◆ Exercise description:
Up to and including the line with "list of devices:</span></span>", copy the records below exactly from their first line.

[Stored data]
--

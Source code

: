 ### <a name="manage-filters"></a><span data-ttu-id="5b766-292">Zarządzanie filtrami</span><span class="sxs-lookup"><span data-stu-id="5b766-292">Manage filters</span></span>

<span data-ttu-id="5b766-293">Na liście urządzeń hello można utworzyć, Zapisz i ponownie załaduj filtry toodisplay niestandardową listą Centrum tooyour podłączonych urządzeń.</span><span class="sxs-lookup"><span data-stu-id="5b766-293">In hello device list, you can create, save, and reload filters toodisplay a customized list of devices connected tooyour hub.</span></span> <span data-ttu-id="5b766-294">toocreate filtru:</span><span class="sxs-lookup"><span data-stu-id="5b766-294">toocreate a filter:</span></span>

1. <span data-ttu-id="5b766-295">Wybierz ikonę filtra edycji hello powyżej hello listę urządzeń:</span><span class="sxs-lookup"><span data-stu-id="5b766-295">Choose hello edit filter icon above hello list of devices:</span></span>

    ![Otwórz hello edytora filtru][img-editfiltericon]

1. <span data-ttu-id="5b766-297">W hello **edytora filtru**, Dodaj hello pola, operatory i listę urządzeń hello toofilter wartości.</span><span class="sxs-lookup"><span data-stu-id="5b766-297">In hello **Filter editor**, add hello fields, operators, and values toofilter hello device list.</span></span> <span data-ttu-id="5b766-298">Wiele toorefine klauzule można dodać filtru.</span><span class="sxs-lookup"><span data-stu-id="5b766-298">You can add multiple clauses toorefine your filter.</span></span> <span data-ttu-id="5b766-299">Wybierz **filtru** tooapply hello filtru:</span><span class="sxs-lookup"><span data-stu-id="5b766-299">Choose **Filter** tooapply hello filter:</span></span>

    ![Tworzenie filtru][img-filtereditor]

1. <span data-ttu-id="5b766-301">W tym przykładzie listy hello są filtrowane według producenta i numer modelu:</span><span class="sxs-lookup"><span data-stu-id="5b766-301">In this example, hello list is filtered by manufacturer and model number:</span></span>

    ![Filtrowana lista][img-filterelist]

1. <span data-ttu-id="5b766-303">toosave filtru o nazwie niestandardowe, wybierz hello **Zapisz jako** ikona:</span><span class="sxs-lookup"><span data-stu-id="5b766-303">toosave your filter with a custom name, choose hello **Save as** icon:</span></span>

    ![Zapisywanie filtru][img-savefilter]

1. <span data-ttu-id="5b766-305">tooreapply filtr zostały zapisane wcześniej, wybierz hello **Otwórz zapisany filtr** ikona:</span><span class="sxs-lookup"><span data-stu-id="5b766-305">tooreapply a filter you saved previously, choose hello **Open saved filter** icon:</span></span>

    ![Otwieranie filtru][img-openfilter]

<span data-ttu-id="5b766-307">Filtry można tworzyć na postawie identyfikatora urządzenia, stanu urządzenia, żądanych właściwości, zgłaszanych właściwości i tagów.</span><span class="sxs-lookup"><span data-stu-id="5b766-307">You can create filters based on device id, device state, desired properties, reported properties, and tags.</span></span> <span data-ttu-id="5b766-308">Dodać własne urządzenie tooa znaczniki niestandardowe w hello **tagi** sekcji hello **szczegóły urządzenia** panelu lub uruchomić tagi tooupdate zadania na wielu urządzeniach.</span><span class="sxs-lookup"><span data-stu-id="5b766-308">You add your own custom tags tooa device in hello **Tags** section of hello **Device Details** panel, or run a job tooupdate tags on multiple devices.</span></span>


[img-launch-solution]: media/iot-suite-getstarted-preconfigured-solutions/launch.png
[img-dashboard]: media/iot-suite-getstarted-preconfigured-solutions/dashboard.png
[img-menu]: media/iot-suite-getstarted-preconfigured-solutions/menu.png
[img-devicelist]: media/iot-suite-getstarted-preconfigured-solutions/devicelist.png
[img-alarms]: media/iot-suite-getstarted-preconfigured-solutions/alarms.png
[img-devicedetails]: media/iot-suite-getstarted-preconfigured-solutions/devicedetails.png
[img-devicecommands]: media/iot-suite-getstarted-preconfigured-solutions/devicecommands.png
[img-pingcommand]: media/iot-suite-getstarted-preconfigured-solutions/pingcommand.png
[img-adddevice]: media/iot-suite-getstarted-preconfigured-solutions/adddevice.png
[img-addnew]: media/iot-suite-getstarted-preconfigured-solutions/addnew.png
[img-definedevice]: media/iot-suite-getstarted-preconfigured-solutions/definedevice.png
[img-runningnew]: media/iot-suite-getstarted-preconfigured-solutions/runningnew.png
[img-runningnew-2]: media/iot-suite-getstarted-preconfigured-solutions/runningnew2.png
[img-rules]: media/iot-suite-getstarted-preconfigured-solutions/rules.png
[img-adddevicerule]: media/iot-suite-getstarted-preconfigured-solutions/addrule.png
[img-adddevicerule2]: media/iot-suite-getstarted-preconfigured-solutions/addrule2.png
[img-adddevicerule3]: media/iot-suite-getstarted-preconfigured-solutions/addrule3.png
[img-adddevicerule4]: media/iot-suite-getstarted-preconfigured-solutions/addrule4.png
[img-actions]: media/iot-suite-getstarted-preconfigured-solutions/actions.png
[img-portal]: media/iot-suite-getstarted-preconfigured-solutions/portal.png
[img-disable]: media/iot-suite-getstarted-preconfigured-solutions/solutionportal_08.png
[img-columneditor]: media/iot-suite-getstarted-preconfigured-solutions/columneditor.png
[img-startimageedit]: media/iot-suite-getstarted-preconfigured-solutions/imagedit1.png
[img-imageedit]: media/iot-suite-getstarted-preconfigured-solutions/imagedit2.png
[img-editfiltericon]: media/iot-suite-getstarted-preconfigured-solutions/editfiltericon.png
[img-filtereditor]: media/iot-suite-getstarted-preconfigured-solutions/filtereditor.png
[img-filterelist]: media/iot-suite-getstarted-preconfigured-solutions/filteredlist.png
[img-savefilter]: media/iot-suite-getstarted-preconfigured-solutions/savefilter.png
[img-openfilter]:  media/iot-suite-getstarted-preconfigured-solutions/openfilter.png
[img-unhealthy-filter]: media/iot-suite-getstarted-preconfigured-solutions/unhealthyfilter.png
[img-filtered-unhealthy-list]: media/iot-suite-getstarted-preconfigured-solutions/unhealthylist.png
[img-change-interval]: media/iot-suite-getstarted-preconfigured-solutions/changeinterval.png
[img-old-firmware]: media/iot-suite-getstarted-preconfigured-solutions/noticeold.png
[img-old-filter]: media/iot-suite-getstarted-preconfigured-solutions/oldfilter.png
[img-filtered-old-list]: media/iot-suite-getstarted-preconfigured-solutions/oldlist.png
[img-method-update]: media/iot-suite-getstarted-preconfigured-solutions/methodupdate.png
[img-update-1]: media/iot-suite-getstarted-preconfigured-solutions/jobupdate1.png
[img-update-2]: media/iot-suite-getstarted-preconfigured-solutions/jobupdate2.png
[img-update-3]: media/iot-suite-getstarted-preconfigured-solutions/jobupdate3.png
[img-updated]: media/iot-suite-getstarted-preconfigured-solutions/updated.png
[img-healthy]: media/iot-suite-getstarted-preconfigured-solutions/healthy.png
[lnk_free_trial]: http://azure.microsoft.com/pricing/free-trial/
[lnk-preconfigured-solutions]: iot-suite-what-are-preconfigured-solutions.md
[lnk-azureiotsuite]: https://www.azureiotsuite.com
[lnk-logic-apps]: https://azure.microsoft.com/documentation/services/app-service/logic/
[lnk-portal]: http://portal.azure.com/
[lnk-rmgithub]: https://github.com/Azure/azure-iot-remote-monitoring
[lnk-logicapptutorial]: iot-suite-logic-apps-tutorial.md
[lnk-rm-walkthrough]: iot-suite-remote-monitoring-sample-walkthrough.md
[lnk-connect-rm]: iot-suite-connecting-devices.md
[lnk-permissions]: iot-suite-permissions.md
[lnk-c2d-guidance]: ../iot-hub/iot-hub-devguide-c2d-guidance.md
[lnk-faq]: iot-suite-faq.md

--

◆ Solution:
Source code

: ### <a name="manage-filters"></a><span data-ttu-id="5b766-292">Zarządzanie filtrami</span><span class="sxs-lookup"><span data-stu-id="5b766-292">Manage filters</span></span>

<span data-ttu-id="5b766-293">Na liście urządzeń hello można utworzyć, Zapisz i ponownie załaduj filtry toodisplay niestandardową listą Centrum tooyour podłączonych urządzeń.</span><span class="sxs-lookup"><span data-stu-id="5b766-293">In hello device list, you can create, save, and reload filters toodisplay a customized list of devices connected tooyour hub.</span></span> <span data-ttu-id="5b766-294">toocreate filtru:</span><span class="sxs-lookup"><span data-stu-id="5b766-294">toocreate a filter:</span></span>

1. <span data-ttu-id="5b766-295">Wybierz ikonę filtra edycji hello powyżej hello listę urządzeń:</span><span class="sxs-lookup"><span data-stu-id="5b766-295">Choose hello edit filter icon above hello list of devices:</span></span>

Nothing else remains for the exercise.